If this is the core of teaching in medical ethics, teachers and texts with a background in philosophical ethics will have to teach medical students how to grasp properly what a moral problem is and what kind of arguments are suitable to tackle such problems. The main task is to demonstrate in practical cases how moral argumentation is conducted when the rules of ethics are applied. The main disadvantages of such an approach are that performing ethics is turned into a very predominantly rationalistic exercise and that medical students receive the message that they need ‘outside help’ to sort out the moral issues in their domain. In this paradigm, ethics teaching is not a matter of nurturing debates that are inherent in medical practice and competencies innate to medical students. Rather, students are made to understand that they will lack in moral competency if they will remain unable to employ the tools of moral argumentation, imported into medicine from the domain of ethics. It’s a process of deskilling and then reskilling.


A more traditional but minority paradigm highlights the native virtues of doctors. Although virtue ethics is commonly understood to be the offspring of the Aristotelian tradition in philosophical ethics, the Aristotelian emphasis on virtues as qualities to be learned from excellent practitioners offers room for a certain emancipation of moral practice in relation to philosophical ethics. In the virtue paradigm, becoming a morally competent doctor is not primarily a matter of studying ethics texts. It’s a combination of learning from good practitioners and reflecting on practice in the light of the moral ideas inherent to the practice.


A problem of this paradigm is the strong paternalist feel that often goes with it: doctor knows best. When medical virtues are operationalized, lists are drawn up that paint the overall picture of a doctor as a saintly figure in saccharine TV series, rather than a person of flesh and blood. If such virtue ethics is the core of ethics teaching, there is a danger that doctor’s power and doctor’s inadequacies remain unchallenged in many respects. When advocated by ethicists on the other hand, rather than doctors themselves, virtue ethics runs the risk of turning into a rather repetitive exercise: finding the right middle between two potential moral excesses. Among philosophical ethicists, the general Aristotelian competency of practical rationality (phronèsis) always threatens to trump attention to the complexities and sensitivities that may be pertinent to particular situations.
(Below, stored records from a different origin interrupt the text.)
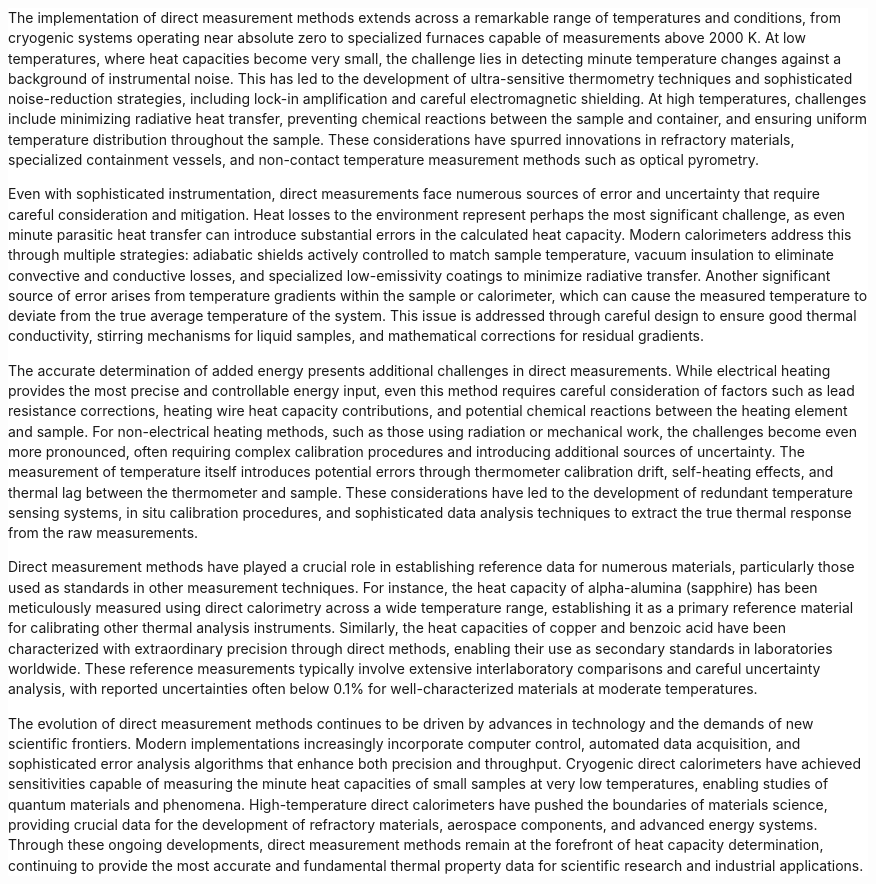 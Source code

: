 The implementation of direct measurement methods extends across a remarkable range of temperatures and conditions, from cryogenic systems operating near absolute zero to specialized furnaces capable of measurements above 2000 K. At low temperatures, where heat capacities become very small, the challenge lies in detecting minute temperature changes against a background of instrumental noise. This has led to the development of ultra-sensitive thermometry techniques and sophisticated noise-reduction strategies, including lock-in amplification and careful electromagnetic shielding. At high temperatures, challenges include minimizing radiative heat transfer, preventing chemical reactions between the sample and container, and ensuring uniform temperature distribution throughout the sample. These considerations have spurred innovations in refractory materials, specialized containment vessels, and non-contact temperature measurement methods such as optical pyrometry.

Even with sophisticated instrumentation, direct measurements face numerous sources of error and uncertainty that require careful consideration and mitigation. Heat losses to the environment represent perhaps the most significant challenge, as even minute parasitic heat transfer can introduce substantial errors in the calculated heat capacity. Modern calorimeters address this through multiple strategies: adiabatic shields actively controlled to match sample temperature, vacuum insulation to eliminate convective and conductive losses, and specialized low-emissivity coatings to minimize radiative transfer. Another significant source of error arises from temperature gradients within the sample or calorimeter, which can cause the measured temperature to deviate from the true average temperature of the system. This issue is addressed through careful design to ensure good thermal conductivity, stirring mechanisms for liquid samples, and mathematical corrections for residual gradients.

The accurate determination of added energy presents additional challenges in direct measurements. While electrical heating provides the most precise and controllable energy input, even this method requires careful consideration of factors such as lead resistance corrections, heating wire heat capacity contributions, and potential chemical reactions between the heating element and sample. For non-electrical heating methods, such as those using radiation or mechanical work, the challenges become even more pronounced, often requiring complex calibration procedures and introducing additional sources of uncertainty. The measurement of temperature itself introduces potential errors through thermometer calibration drift, self-heating effects, and thermal lag between the thermometer and sample. These considerations have led to the development of redundant temperature sensing systems, in situ calibration procedures, and sophisticated data analysis techniques to extract the true thermal response from the raw measurements.

Direct measurement methods have played a crucial role in establishing reference data for numerous materials, particularly those used as standards in other measurement techniques. For instance, the heat capacity of alpha-alumina (sapphire) has been meticulously measured using direct calorimetry across a wide temperature range, establishing it as a primary reference material for calibrating other thermal analysis instruments. Similarly, the heat capacities of copper and benzoic acid have been characterized with extraordinary precision through direct methods, enabling their use as secondary standards in laboratories worldwide. These reference measurements typically involve extensive interlaboratory comparisons and careful uncertainty analysis, with reported uncertainties often below 0.1% for well-characterized materials at moderate temperatures.

The evolution of direct measurement methods continues to be driven by advances in technology and the demands of new scientific frontiers. Modern implementations increasingly incorporate computer control, automated data acquisition, and sophisticated error analysis algorithms that enhance both precision and throughput. Cryogenic direct calorimeters have achieved sensitivities capable of measuring the minute heat capacities of small samples at very low temperatures, enabling studies of quantum materials and phenomena. High-temperature direct calorimeters have pushed the boundaries of materials science, providing crucial data for the development of refractory materials, aerospace components, and advanced energy systems. Through these ongoing developments, direct measurement methods remain at the forefront of heat capacity determination, continuing to provide the most accurate and fundamental thermal property data for scientific research and industrial applications.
Sensitivity and particularism abound in the third and most uncommon paradigm for medical ethics. Care ethics has sprung from feminist ethics and from nursing several decades ago, but it has also been defended as a genuine alternative basis for medical ethics. Its focus is neither on cognitive competencies, nor on character, but on addressing patient needs in specific circumstances and in the context of a caring relationship based on mutual dependency. It emphasizes the development of caring sensitivities and the collaborative practice of exploring and balancing the potentially unspoken or conflicting care needs at hand in a particular situation.


The general problem of care ethics is that it does not offer much heuristic power: its emphasis on particular needs and situations makes it hard to develop general directions and tools for moral action. The lessons of care ethics are, nearly by definition, restricted to the particulars of situations. It’s hard to envisage how learning experiences can be generalized without repeating a mantra of caring sensitivities and mutual engagement and dependency. A specific problem in teaching care ethics to medical students is that it does not fit in easily with the division in tasks and responsibilities between doctors and nurses. Medical students tend to identify with situations of decision making concerning treatment rather than dealing with the everyday amenities of care.